Records for this exercise
▬▬▬

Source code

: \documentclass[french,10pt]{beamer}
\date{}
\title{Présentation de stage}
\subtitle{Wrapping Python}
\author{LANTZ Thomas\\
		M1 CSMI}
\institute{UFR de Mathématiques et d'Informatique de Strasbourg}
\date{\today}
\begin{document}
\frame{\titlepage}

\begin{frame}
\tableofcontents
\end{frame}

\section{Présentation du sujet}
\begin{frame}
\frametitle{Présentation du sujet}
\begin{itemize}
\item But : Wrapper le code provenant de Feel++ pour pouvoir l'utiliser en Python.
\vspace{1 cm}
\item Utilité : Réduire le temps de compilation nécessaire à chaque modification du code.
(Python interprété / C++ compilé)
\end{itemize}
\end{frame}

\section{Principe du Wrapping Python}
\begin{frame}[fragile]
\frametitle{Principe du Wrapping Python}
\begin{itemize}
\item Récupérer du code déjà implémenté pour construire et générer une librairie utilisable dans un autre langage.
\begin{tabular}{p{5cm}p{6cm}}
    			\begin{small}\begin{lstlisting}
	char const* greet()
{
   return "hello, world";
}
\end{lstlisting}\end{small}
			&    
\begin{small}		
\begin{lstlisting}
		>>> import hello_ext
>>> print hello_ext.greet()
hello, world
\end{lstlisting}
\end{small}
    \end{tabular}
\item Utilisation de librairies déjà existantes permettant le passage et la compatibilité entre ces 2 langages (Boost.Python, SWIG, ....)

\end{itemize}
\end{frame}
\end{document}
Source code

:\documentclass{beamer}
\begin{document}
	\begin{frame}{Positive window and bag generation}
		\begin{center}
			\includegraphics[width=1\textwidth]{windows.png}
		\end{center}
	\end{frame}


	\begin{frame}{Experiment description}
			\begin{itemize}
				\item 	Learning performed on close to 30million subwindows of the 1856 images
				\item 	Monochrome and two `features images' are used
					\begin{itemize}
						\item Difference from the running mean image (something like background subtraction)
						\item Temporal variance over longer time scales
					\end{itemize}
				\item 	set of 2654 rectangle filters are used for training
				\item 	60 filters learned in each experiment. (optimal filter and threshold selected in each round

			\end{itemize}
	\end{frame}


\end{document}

▬▬▬

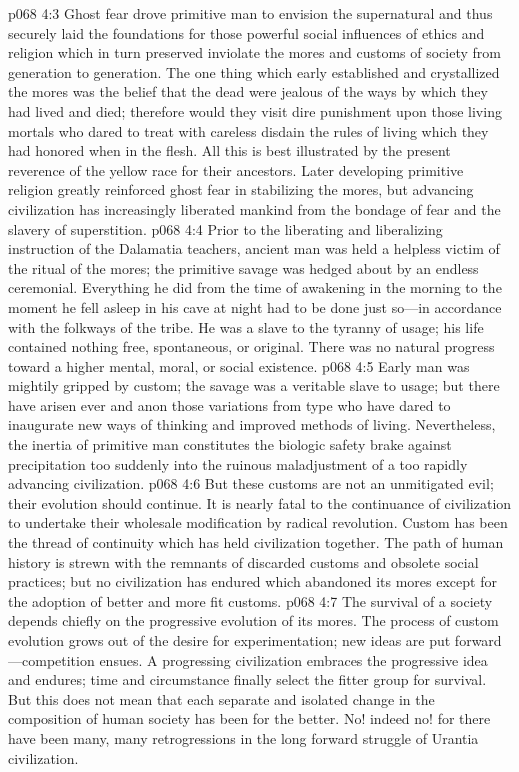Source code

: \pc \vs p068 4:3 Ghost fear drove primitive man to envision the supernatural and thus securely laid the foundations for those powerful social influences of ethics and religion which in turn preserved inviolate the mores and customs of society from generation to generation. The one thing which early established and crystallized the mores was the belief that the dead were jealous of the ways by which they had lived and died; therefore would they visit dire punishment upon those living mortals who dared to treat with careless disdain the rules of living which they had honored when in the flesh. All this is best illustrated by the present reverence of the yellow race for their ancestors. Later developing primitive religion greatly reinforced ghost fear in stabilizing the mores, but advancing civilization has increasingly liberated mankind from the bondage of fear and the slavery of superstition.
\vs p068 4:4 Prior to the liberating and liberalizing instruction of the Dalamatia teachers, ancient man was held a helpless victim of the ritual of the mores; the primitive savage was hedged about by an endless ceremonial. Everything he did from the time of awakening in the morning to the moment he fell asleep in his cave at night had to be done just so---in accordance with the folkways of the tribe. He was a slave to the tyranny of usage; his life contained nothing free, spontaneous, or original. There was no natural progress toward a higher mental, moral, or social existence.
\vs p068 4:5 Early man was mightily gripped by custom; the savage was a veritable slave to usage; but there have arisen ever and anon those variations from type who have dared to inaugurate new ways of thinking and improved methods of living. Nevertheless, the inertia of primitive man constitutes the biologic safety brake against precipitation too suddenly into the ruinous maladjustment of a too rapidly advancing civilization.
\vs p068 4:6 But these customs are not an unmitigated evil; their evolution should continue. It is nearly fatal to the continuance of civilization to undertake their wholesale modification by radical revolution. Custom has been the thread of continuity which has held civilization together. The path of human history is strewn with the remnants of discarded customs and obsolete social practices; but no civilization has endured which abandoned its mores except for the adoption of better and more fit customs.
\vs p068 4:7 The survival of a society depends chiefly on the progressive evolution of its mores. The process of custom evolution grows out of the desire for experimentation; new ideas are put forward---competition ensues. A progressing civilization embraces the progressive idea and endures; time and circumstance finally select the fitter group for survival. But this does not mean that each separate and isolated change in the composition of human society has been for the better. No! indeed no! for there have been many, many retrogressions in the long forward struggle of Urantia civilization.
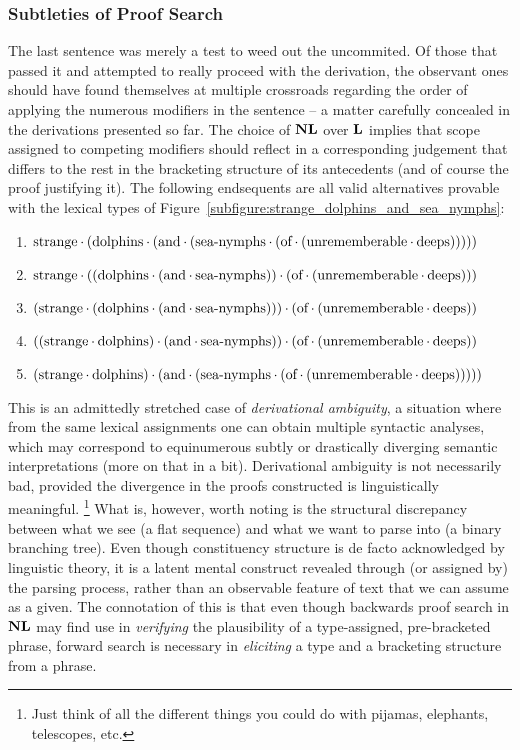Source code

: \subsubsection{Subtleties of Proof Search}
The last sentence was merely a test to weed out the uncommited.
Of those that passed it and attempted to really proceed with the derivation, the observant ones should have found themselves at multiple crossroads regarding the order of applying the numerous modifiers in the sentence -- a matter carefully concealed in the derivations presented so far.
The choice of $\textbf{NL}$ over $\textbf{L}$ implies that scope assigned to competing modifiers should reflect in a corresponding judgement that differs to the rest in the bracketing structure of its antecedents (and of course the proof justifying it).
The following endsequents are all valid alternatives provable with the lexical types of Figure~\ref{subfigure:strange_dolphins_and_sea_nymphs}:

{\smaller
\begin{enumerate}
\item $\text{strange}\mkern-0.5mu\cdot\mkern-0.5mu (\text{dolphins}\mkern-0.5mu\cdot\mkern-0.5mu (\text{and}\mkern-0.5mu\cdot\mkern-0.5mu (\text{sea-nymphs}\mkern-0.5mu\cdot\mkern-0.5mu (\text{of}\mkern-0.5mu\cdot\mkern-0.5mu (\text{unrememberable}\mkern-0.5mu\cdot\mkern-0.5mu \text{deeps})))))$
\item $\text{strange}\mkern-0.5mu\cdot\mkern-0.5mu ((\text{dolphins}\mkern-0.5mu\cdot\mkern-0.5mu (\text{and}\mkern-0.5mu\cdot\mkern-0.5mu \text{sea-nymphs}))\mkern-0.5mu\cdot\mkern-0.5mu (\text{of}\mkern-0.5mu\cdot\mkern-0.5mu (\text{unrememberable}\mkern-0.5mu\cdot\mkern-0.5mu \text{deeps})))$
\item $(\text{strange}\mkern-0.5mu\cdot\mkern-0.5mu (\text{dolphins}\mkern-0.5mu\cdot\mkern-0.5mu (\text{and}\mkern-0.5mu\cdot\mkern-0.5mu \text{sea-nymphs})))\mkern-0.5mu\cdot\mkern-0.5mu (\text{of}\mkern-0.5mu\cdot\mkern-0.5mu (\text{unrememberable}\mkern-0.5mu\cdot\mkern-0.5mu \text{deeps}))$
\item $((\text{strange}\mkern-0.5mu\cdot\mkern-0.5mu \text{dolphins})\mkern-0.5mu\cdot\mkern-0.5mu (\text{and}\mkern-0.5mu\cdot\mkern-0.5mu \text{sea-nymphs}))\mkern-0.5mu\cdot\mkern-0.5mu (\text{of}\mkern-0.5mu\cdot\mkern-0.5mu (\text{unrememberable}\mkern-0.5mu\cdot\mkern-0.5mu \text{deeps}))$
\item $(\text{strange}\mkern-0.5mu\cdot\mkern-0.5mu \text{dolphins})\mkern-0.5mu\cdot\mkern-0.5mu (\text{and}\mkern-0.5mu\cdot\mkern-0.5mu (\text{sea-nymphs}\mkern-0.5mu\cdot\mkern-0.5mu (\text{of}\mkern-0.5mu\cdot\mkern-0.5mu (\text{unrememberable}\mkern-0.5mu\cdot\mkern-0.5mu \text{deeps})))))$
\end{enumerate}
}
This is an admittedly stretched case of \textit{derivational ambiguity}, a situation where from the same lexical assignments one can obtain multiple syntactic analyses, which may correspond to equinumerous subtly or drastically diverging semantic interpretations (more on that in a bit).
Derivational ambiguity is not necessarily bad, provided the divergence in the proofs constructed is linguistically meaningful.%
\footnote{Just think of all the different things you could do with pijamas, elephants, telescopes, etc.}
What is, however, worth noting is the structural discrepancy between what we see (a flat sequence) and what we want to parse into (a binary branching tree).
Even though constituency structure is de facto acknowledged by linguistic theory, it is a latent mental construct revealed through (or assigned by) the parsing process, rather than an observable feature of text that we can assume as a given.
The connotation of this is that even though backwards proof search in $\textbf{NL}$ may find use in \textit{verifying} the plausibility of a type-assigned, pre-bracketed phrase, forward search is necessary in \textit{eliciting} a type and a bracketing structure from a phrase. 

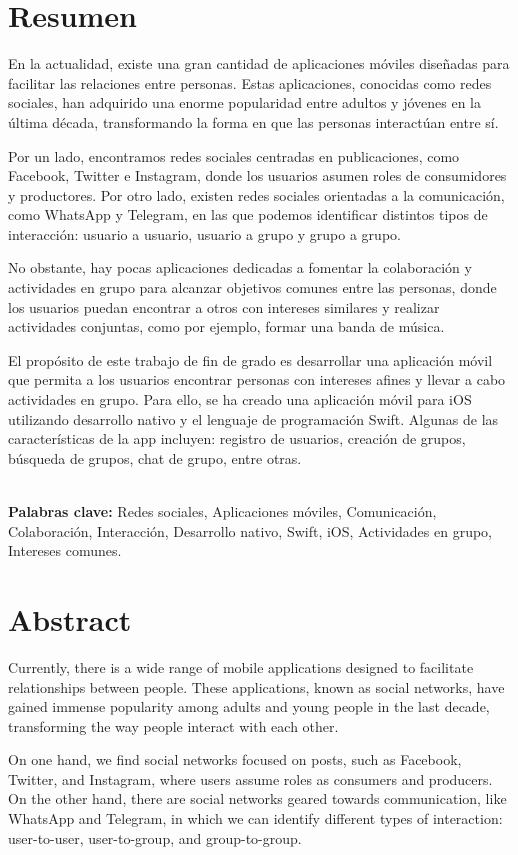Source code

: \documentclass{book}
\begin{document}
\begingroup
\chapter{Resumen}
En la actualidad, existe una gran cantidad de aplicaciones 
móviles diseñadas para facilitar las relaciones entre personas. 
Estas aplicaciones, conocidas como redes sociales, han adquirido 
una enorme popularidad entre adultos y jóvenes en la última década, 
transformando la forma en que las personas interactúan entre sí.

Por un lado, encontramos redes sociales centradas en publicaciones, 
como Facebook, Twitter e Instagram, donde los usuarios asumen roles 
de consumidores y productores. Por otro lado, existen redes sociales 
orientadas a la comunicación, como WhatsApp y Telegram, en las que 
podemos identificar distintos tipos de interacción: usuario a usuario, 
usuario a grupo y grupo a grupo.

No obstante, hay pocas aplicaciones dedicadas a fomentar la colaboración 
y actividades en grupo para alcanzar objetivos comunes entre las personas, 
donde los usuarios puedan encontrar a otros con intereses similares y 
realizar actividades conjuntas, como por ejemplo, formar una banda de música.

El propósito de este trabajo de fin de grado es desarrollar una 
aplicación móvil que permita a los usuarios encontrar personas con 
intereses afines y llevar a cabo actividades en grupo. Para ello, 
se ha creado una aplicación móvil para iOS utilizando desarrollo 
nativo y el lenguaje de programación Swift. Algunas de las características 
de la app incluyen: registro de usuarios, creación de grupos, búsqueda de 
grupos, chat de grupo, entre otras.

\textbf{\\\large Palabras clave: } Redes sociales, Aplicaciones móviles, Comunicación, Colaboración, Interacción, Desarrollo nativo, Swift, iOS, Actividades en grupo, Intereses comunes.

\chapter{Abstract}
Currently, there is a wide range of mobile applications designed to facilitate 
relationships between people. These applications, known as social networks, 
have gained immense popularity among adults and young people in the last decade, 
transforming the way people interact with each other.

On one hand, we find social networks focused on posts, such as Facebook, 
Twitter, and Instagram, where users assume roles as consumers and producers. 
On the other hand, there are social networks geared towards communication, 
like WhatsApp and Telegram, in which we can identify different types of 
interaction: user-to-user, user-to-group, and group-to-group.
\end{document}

▬▬▬

Description of the task
Up in the listing, locate the line with "think of all"; print it and every line after it down to the line with "No obstante, hay", which is included too. Skip the pictures.

Completed task
\footnote{Just think of all the different things you could do with pijamas, elephants, telescopes, etc.}
What is, however, worth noting is the structural discrepancy between what we see (a flat sequence) and what we want to parse into (a binary branching tree).
Even though constituency structure is de facto acknowledged by linguistic theory, it is a latent mental construct revealed through (or assigned by) the parsing process, rather than an observable feature of text that we can assume as a given.
The connotation of this is that even though backwards proof search in $\textbf{NL}$ may find use in \textit{verifying} the plausibility of a type-assigned, pre-bracketed phrase, forward search is necessary in \textit{eliciting} a type and a bracketing structure from a phrase. 

Source code

: \documentclass{book}
\begin{document}
\begingroup
\chapter{Resumen}
En la actualidad, existe una gran cantidad de aplicaciones 
móviles diseñadas para facilitar las relaciones entre personas. 
Estas aplicaciones, conocidas como redes sociales, han adquirido 
una enorme popularidad entre adultos y jóvenes en la última década, 
transformando la forma en que las personas interactúan entre sí.

Por un lado, encontramos redes sociales centradas en publicaciones, 
como Facebook, Twitter e Instagram, donde los usuarios asumen roles 
de consumidores y productores. Por otro lado, existen redes sociales 
orientadas a la comunicación, como WhatsApp y Telegram, en las que 
podemos identificar distintos tipos de interacción: usuario a usuario, 
usuario a grupo y grupo a grupo.

No obstante, hay pocas aplicaciones dedicadas a fomentar la colaboración 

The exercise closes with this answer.